Johnson has said the impetus for her complaint to the city last month was to protect the Davis Street Family Resource Center from derogatory comments allegedly made by Zapata to members of the community against her and the non-profit, which has helps feed and clothe the poor, in addition, to providing health care services.
In an interview last Friday, Johnson said donations from the public were down in December by roughly $30,000, a downturn she blames in part on Zapata.
On Thursday, Johnson and the Davis Street Family Resource Center called on Zapata to resign or for the San Leandro City Council to terminate his employment. Zapata has served as city manager since 2012.
Last week, San Leandro City Attorney Richard Pio Roda said he was not aware of the letter before Zapata distributed it to the public.

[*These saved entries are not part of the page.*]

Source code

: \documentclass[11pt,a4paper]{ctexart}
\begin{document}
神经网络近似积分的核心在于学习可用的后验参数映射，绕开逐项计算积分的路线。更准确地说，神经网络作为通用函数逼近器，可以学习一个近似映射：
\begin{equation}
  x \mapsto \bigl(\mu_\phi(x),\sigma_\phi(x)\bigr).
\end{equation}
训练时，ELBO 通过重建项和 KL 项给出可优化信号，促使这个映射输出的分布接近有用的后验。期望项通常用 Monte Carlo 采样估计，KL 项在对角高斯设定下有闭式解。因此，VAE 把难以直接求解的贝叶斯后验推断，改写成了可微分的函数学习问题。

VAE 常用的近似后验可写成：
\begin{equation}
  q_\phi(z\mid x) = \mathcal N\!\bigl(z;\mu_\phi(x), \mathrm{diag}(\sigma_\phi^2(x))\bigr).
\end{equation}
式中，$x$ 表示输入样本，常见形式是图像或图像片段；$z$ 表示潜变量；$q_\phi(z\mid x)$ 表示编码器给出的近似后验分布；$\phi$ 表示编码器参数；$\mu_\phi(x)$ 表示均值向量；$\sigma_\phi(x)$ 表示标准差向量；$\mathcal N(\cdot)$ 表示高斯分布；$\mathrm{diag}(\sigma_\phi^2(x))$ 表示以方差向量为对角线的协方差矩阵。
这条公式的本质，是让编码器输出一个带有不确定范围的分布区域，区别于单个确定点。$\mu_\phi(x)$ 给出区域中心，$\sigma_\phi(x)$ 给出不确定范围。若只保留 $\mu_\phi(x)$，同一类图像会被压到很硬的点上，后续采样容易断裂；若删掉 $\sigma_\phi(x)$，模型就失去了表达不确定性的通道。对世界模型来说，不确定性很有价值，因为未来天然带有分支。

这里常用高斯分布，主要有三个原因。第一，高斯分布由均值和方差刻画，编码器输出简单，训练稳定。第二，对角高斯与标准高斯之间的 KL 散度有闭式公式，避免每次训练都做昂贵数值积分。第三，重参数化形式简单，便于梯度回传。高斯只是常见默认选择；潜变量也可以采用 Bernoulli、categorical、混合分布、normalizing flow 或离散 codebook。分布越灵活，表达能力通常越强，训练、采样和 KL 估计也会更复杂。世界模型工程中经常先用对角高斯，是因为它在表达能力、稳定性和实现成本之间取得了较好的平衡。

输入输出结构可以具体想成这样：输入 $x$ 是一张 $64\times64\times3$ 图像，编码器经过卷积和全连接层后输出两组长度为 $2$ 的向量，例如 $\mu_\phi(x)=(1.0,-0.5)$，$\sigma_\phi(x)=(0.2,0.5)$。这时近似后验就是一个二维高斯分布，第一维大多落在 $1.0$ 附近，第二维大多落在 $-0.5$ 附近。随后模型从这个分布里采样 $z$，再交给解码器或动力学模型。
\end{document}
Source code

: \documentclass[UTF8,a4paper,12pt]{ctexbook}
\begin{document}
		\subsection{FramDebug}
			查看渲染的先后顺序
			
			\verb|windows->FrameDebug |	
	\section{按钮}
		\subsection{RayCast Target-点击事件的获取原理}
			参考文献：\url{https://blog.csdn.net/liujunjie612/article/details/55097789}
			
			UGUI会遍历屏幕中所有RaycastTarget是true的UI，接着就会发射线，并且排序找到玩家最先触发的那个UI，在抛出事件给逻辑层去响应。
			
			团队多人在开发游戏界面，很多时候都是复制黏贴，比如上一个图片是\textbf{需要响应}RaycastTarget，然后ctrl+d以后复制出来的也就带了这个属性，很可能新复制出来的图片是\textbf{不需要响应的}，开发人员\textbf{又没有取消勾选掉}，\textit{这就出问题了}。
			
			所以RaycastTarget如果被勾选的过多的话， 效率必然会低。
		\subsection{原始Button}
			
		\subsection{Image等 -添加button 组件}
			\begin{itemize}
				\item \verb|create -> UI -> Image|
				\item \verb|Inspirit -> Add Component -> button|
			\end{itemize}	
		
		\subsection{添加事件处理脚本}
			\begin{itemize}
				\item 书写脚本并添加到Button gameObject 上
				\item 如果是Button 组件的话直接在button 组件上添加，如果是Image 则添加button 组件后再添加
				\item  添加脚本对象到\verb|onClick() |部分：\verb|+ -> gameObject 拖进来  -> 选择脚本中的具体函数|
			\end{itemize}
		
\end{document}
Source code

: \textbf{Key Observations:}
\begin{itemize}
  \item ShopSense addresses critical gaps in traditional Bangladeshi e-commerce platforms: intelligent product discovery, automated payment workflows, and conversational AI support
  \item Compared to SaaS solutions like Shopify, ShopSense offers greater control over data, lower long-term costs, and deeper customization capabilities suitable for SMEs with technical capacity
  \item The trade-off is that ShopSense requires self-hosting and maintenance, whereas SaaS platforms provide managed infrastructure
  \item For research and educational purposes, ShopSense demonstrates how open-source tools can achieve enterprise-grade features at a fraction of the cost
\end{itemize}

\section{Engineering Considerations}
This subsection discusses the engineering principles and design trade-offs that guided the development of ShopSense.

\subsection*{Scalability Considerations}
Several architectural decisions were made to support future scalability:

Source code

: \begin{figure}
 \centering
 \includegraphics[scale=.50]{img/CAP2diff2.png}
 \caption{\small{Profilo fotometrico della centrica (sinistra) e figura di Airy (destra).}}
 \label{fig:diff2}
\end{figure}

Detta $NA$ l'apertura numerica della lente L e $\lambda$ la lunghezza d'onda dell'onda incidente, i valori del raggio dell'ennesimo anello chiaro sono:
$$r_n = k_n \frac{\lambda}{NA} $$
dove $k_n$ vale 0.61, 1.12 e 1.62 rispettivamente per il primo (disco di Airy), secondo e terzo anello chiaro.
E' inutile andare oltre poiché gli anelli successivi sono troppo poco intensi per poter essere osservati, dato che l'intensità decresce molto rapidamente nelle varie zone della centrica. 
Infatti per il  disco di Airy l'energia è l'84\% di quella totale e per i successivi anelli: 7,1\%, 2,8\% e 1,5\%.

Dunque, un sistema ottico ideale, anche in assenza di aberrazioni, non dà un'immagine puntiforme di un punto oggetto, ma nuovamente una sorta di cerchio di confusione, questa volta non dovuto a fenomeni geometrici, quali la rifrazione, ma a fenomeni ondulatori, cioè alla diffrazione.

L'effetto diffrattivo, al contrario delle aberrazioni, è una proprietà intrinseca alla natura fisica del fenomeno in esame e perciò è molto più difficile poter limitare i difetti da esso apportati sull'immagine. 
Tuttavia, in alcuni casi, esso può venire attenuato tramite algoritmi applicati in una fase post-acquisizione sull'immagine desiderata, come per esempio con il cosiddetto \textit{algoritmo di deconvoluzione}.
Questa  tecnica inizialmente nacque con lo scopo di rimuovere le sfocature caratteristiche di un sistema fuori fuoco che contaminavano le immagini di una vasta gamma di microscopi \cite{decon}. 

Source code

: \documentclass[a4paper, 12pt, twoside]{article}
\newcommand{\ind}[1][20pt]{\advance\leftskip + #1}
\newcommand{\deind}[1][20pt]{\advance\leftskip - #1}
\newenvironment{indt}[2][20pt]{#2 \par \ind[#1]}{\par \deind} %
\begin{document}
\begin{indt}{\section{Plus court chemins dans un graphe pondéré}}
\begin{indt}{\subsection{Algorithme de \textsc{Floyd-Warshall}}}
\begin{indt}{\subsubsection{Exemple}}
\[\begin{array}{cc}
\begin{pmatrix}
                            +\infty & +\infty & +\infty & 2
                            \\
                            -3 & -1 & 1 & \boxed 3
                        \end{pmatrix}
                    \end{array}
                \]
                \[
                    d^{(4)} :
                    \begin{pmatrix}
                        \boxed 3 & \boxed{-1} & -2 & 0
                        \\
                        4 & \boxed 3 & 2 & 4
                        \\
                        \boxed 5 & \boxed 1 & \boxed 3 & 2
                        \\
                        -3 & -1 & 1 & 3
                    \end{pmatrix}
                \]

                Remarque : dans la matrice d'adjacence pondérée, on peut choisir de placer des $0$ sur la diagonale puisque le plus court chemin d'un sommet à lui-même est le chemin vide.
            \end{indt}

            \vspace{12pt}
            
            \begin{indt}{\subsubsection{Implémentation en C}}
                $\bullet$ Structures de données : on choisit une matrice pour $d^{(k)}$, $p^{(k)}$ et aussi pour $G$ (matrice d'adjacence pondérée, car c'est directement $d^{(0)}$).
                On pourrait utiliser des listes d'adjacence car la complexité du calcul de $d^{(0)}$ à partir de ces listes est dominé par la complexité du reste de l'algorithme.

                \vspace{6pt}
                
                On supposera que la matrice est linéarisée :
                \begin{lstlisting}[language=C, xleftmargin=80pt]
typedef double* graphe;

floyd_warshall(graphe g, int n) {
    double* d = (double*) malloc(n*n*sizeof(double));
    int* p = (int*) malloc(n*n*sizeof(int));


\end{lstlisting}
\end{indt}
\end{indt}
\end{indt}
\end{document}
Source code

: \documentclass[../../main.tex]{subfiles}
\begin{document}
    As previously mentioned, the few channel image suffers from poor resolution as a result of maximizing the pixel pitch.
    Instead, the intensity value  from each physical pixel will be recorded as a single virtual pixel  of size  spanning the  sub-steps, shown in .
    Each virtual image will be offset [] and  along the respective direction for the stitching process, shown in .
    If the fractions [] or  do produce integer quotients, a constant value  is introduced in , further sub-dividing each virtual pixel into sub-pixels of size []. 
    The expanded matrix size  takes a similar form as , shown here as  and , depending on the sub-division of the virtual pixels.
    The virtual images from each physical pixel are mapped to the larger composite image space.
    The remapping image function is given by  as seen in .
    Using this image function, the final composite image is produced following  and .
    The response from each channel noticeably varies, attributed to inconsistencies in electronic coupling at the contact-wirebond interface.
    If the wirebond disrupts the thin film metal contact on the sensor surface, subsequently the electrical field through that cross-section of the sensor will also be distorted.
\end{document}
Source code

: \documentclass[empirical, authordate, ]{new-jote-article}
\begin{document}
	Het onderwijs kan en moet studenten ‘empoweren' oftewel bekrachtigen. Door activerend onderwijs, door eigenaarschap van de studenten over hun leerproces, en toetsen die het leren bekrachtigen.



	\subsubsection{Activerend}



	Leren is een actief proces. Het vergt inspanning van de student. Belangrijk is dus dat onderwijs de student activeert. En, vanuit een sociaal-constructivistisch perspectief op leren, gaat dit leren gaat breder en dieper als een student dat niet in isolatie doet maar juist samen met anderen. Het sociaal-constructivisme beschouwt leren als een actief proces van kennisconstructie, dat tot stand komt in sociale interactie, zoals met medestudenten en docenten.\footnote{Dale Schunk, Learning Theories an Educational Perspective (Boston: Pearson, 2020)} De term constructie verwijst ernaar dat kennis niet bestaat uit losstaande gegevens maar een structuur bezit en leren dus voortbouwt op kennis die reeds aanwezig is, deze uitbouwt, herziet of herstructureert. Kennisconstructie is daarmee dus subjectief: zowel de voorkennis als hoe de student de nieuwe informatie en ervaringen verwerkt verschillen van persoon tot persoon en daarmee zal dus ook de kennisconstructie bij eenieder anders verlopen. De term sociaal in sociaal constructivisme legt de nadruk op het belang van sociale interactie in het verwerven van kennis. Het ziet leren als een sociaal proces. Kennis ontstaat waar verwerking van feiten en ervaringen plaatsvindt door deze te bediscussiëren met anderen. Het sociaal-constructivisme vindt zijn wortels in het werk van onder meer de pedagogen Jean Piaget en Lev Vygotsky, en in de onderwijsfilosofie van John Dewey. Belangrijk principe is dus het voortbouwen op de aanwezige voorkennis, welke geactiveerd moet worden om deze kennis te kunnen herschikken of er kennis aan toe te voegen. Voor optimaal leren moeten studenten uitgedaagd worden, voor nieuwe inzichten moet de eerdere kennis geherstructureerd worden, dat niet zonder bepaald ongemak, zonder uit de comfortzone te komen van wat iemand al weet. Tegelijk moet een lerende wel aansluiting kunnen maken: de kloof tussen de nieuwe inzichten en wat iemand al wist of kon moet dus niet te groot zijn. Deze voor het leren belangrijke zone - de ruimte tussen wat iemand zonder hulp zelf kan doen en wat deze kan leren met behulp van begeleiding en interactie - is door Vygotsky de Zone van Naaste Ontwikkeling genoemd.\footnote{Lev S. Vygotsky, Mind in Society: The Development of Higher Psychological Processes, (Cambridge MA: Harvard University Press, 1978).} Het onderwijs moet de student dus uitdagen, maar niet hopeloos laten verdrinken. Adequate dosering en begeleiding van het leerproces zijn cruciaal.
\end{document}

“I think that’s true,” said Singer. “I don’t think any city attorney would allow a city official to write that kind of letter.”
San Leandro Mayor Pauline Russo Cutter also said she did not know about Zapata’s letter beforehand.
In the letter, Zapata denied Johnson’s allegations, first made to the city on Dec. 8, but unknown to the public before Zapata’s letter was released last week.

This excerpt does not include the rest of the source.